Я не согласен со словами Николаса, которые вы привели, это его мнение. Что для меня важно, что я преподаю своим студентам о музыке, так это то, что музыканты тоже в ответе за свое окружение. Я говорю им: действуйте как Мингус! В 50-х Мингус записал свою невероятную композицию «Fables of Faubus», мощную, совершенно выдающуюся в музыкальном плане. И при этом она была реакцией на конкретные события в Арканзасе [композиция отсылает к так называемому кризису в Литл-Роке. 4 сентября 1957 года девять 16-летних чернокожих учеников старшей школы Литл-Рок-Сентрал попытались войти в здание школы, где прежде учились только белые. Ранее, в мае, их зачислили в заведение в рамках исполнения федерального закона о десегрегации. Однако подростков остановила толпа белых учеников и родителей, а затем задержали нацгвардейцы, присланные по приказу губернатора Арканзаса Орвала Фабуса. Начать учебу им удалось только в конце месяца, после того, как в город ввел федеральные войска президент США Дуайт Эйзенхауэр. Композиция Чарлза Мингуса «Fables of Faubus», изданная в 1959-м, изначально содержала обличительный текст против действий Фабуса, но лейбл Columbia согласился выпустить только ее инструментальную версию. Версия с текстом вышла в 1960-м на лейбле Candid под названием «Original Faubus Fables». — Прим. редакции]. Очень многие мои студенты этой истории не знают. Они не знают, что «Fables of Faubus» имеет отношение к борьбе за права чернокожих. Так что, думаю, нам всем надо пытаться понять, что стоит за тем или иным авторским замыслом — за песней, книгой, документальным фильмом, — и, таким образом, отдать должное тяжелой работе их создателей.

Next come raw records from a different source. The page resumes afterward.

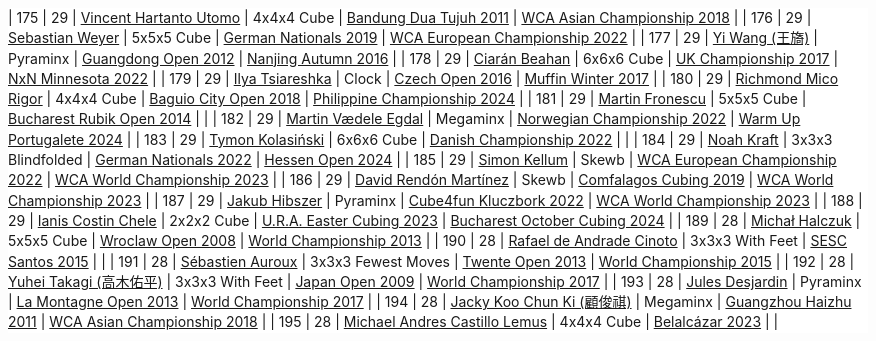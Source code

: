 | 175 | 29 | [Vincent Hartanto Utomo](https://www.worldcubeassociation.org/persons/2010UTOM01) | 4x4x4 Cube | [Bandung Dua Tujuh 2011](https://www.worldcubeassociation.org/competitions/BandungDuaTujuh2011) | [WCA Asian Championship 2018](https://www.worldcubeassociation.org/competitions/AsianChampionship2018) |
| 176 | 29 | [Sebastian Weyer](https://www.worldcubeassociation.org/persons/2010WEYE02) | 5x5x5 Cube | [German Nationals 2019](https://www.worldcubeassociation.org/competitions/GermanNationals2019) | [WCA European Championship 2022](https://www.worldcubeassociation.org/competitions/Euro2022) |
| 177 | 29 | [Yi Wang (王旖)](https://www.worldcubeassociation.org/persons/2011WANG33) | Pyraminx | [Guangdong Open 2012](https://www.worldcubeassociation.org/competitions/Guangdong2012) | [Nanjing Autumn 2016](https://www.worldcubeassociation.org/competitions/NanjingAutumn2016) |
| 178 | 29 | [Ciarán Beahan](https://www.worldcubeassociation.org/persons/2012BEAH01) | 6x6x6 Cube | [UK Championship 2017](https://www.worldcubeassociation.org/competitions/UKChampionship2017) | [NxN Minnesota 2022](https://www.worldcubeassociation.org/competitions/NxNMinnesota2022) |
| 179 | 29 | [Ilya Tsiareshka](https://www.worldcubeassociation.org/persons/2012TERE01) | Clock | [Czech Open 2016](https://www.worldcubeassociation.org/competitions/CzechOpen2016) | [Muffin Winter 2017](https://www.worldcubeassociation.org/competitions/MuffinWinter2017) |
| 180 | 29 | [Richmond Mico Rigor](https://www.worldcubeassociation.org/persons/2013RIGO01) | 4x4x4 Cube | [Baguio City Open 2018](https://www.worldcubeassociation.org/competitions/BaguioCityOpen2018) | [Philippine Championship 2024](https://www.worldcubeassociation.org/competitions/PhilippineChampionship2024) |
| 181 | 29 | [Martin Fronescu](https://www.worldcubeassociation.org/persons/2013FRON01) | 5x5x5 Cube | [Bucharest Rubik Open 2014](https://www.worldcubeassociation.org/competitions/BucharestRubikOpen2014) |  |
| 182 | 29 | [Martin Vædele Egdal](https://www.worldcubeassociation.org/persons/2013EGDA02) | Megaminx | [Norwegian Championship 2022](https://www.worldcubeassociation.org/competitions/NorwegianChampionship2022) | [Warm Up Portugalete 2024](https://www.worldcubeassociation.org/competitions/WarmUpPortugalete2024) |
| 183 | 29 | [Tymon Kolasiński](https://www.worldcubeassociation.org/persons/2016KOLA02) | 6x6x6 Cube | [Danish Championship 2022](https://www.worldcubeassociation.org/competitions/DanishChampionship2022) |  |
| 184 | 29 | [Noah Kraft](https://www.worldcubeassociation.org/persons/2016KRAF01) | 3x3x3 Blindfolded | [German Nationals 2022](https://www.worldcubeassociation.org/competitions/GermanNationals2022) | [Hessen Open 2024](https://www.worldcubeassociation.org/competitions/HessenOpen2024) |
| 185 | 29 | [Simon Kellum](https://www.worldcubeassociation.org/persons/2016KELL12) | Skewb | [WCA European Championship 2022](https://www.worldcubeassociation.org/competitions/Euro2022) | [WCA World Championship 2023](https://www.worldcubeassociation.org/competitions/WC2023) |
| 186 | 29 | [David Rendón Martínez](https://www.worldcubeassociation.org/persons/2018MART75) | Skewb | [Comfalagos Cubing 2019](https://www.worldcubeassociation.org/competitions/ComfalagosCubing2019) | [WCA World Championship 2023](https://www.worldcubeassociation.org/competitions/WC2023) |
| 187 | 29 | [Jakub Hibszer](https://www.worldcubeassociation.org/persons/2018HIBS01) | Pyraminx | [Cube4fun Kluczbork 2022](https://www.worldcubeassociation.org/competitions/Cube4funLeagueIIKluczbork2022) | [WCA World Championship 2023](https://www.worldcubeassociation.org/competitions/WC2023) |
| 188 | 29 | [Ianis Costin Chele](https://www.worldcubeassociation.org/persons/2021CHEL01) | 2x2x2 Cube | [U.R.A. Easter Cubing 2023](https://www.worldcubeassociation.org/competitions/URAEasterCubing2023) | [Bucharest October Cubing 2024](https://www.worldcubeassociation.org/competitions/BucharestOctoberCubing2024) |
| 189 | 28 | [Michał Halczuk](https://www.worldcubeassociation.org/persons/2006HALC01) | 5x5x5 Cube | [Wroclaw Open 2008](https://www.worldcubeassociation.org/competitions/WroclawOpen2008) | [World Championship 2013](https://www.worldcubeassociation.org/competitions/WC2013) |
| 190 | 28 | [Rafael de Andrade Cinoto](https://www.worldcubeassociation.org/persons/2007CINO01) | 3x3x3 With Feet | [SESC Santos 2015](https://www.worldcubeassociation.org/competitions/SESCSantos2015) |  |
| 191 | 28 | [Sébastien Auroux](https://www.worldcubeassociation.org/persons/2008AURO01) | 3x3x3 Fewest Moves | [Twente Open 2013](https://www.worldcubeassociation.org/competitions/TwenteOpen2013) | [World Championship 2015](https://www.worldcubeassociation.org/competitions/WC2015) |
| 192 | 28 | [Yuhei Takagi (高木佑平)](https://www.worldcubeassociation.org/persons/2008TAKA01) | 3x3x3 With Feet | [Japan Open 2009](https://www.worldcubeassociation.org/competitions/JapanOpen2009) | [World Championship 2017](https://www.worldcubeassociation.org/competitions/WC2017) |
| 193 | 28 | [Jules Desjardin](https://www.worldcubeassociation.org/persons/2010DESJ01) | Pyraminx | [La Montagne Open 2013](https://www.worldcubeassociation.org/competitions/LaMontagneOpen2013) | [World Championship 2017](https://www.worldcubeassociation.org/competitions/WC2017) |
| 194 | 28 | [Jacky Koo Chun Ki (顧俊祺)](https://www.worldcubeassociation.org/persons/2010KIKO01) | Megaminx | [Guangzhou Haizhu 2011](https://www.worldcubeassociation.org/competitions/GuangzhouHaizhu2011) | [WCA Asian Championship 2018](https://www.worldcubeassociation.org/competitions/AsianChampionship2018) |
| 195 | 28 | [Michael Andres Castillo Lemus](https://www.worldcubeassociation.org/persons/2011CAST02) | 4x4x4 Cube | [Belalcázar 2023](https://www.worldcubeassociation.org/competitions/Belalcazar2023) |  |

Или вот великая сестренка Тони Моррисон, писательница Одри Лорд, они даже родились в один день [Джейсон имеет в виду скорее «духовное сестринство», упомянутые женщины не приходятся друг другу родственницами. День рождения у обеих действительно 18 февраля, правда, с разницей в три года. — Прим. редакции]. То, как она пишет про свою поездку в СССР. Знаете, может, ее роман «Сестра-отверженная»? [Опубликованный в 1984 году роман включает ряд эссе, одно из которых посвящено двухнедельной поездке Лорд в СССР, в частности, в Москву и Ташкент, в 1976-м. На русском языке книга вышла весной 2022-го в издательстве No Kidding Press. — Прим. редакции.] Она рассказывает об этом путешествии как об ощущении — что она видела в городах, что в деревнях. И всё это пропущено через фильтр ее личности, ты понимаешь, что именно она чувствовала. Точно так же любителям музыки стоит попытаться понять не только то, что говорит сам музыкант, но и о чем говорит сквозь него его окружение. О чем думают его мать и отец? Вот, например, мама Чарли Паркера. Есть даже ее фото. Мама Дюка Эллингтона. Мама, папа, сестры Луиса Армстронга. Все эти музыканты на самом деле играли ради своих семей. А их семьи жили совсем иначе, чем мы сейчас, и жизнь эта не была подарком. У них не было ни фотоаппаратов, ни самолетов, ни айфонов. Чтобы понять музыку, необходимо понять людей.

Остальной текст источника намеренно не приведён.